About labels and icons

In the battle of clarity between icons and labels, labels always win.


In addition to conveying brand personality through color and style, icons must first and foremost communicate meaning in a graphical user interface. Icons are, by definition, a visual representation of an object, action, or idea. If that object, action, or idea is not immediately clear to users, the icon is reduced to mere eye candy — confusing, frustrating, eye candy — and to visual noise that hinders people from completing a task.

A user’s understanding of an icon is based on previous experience. Due to the absence of a standard usage for most icons, text labels are necessary to communicate the meaning and reduce ambiguity.
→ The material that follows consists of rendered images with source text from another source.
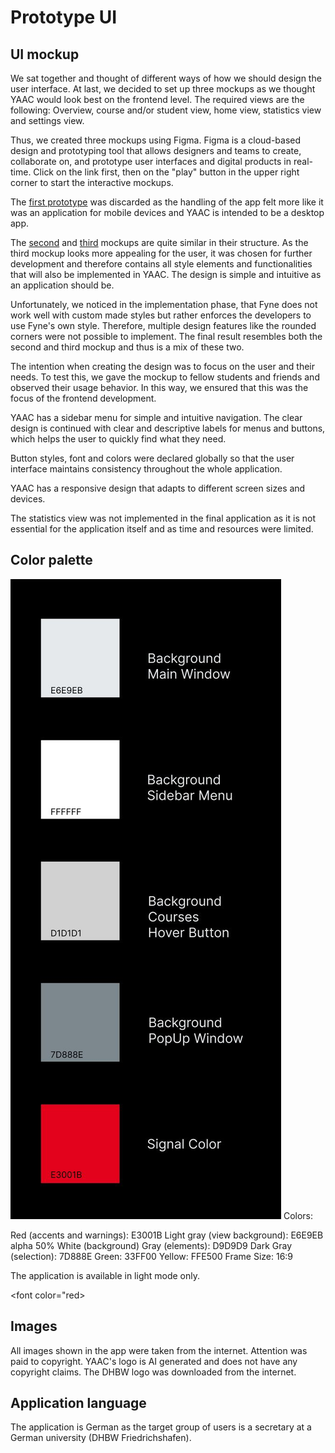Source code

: # Prototype UI

## UI mockup

We sat together and thought of different ways of how we should design the user interface. At last, we decided to set up three mockups as we thought YAAC would look best on the frontend level.
The required views are the following: Overview, course and/or student view, home view, statistics view and settings view.

Thus, we created three mockups using Figma.
Figma is a cloud-based design and prototyping tool that allows designers and teams to create, collaborate on, and prototype user interfaces and digital products in real-time. Click on the link first, then on the "play" button in the upper right corner to start the interactive mockups. 

The [first prototype](https://www.figma.com/file/b6sFcATHprQSSewRWA9xKA/Daniel?type=design&node-id=0%3A1&mode=design&t=rglTtAia9gVcroWV-1) was discarded as the handling of the app felt more like it was an application for mobile devices and YAAC is intended to be a desktop app.

The [second](https://www.figma.com/file/kEDkmrjFhyWMbR5e0DWAUW/YAAC-UI-Mockup---Max?type=design&node-id=0%3A1&mode=design&t=7dDhlSnjUJi1RkDG-1) and [third](https://www.figma.com/file/LafaEbsEgrPlpfGFD248Ht/Eva?type=design&node-id=0%3A1&mode=design&t=TOMVQUrePTfY2zOh-1) mockups are quite similar in their structure. As the third mockup looks more appealing for the user, it was chosen for further development and therefore contains all style elements and functionalities that will also be implemented in YAAC. The design is simple and intuitive as an application should be.

Unfortunately, we noticed in the implementation phase, that Fyne does not work well with custom made styles but rather enforces the developers to use Fyne's own style. Therefore, multiple design features like the rounded corners were not possible to implement. The final result resembles both the second and third mockup and thus is a mix of these two.

The intention when creating the design was to focus on the user and their needs. To test this, we gave the mockup to fellow students and friends and observed their usage behavior. In this way, we ensured that this was the focus of the frontend development.

YAAC has a sidebar menu for simple and intuitive navigation. The clear design is continued with clear and descriptive labels for menus and buttons, which helps the user to quickly find what they need.

Button styles, font and colors were declared globally so that the user interface maintains consistency throughout the whole application.

YAAC has a responsive design that adapts to different screen sizes and devices.

The statistics view was not implemented in the final application as it is not essential for the application itself and as time and resources were limited.

## Color palette

![Color Palette](/Assets/ColorPalette.png)
Colors:

Red (accents and warnings): E3001B
Light gray (view background): E6E9EB alpha 50%
White (background)
Gray (elements): D9D9D9
Dark Gray (selection): 7D888E
Green: 33FF00
Yellow: FFE500
Frame Size: 16:9


The application is available in light mode only.

<font color="red>

## Images

All images shown in the app were taken from the internet. Attention was paid to copyright.
YAAC's logo is AI generated and does not have any copyright claims.
The DHBW logo was downloaded from the internet.

</font>

## Application language

The application is German as the target group of users is a secretary at a German university (DHBW Friedrichshafen).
Previously I wrote about clarity being the most important characteristic of a great interface. Let’s talk about icons now. They’re an essential part of many user interfaces. The thing is: more often than not, they break clarity. Pictograms have been in use since the early days of mankind. They are often seen as the first expressions of a written language. Some non-literate cultures still use them today as their main medium of written communication.

Moreover, an icon can often replace a long descriptive group of words. As screens get smaller, this is much welcomed. But herein lies the design trap, because most icons are unclear. They make people think. What good has a beautiful interface if it’s unclear? Hence it’s simple: only use an icon if its message is a 100% clear to everyone. Never give in.

I hope all of this made clear that icons can easily break the most important characteristic of a good user interface: clarity. So be very careful, and test! And when in doubt, always remember this: the best icon is a text label.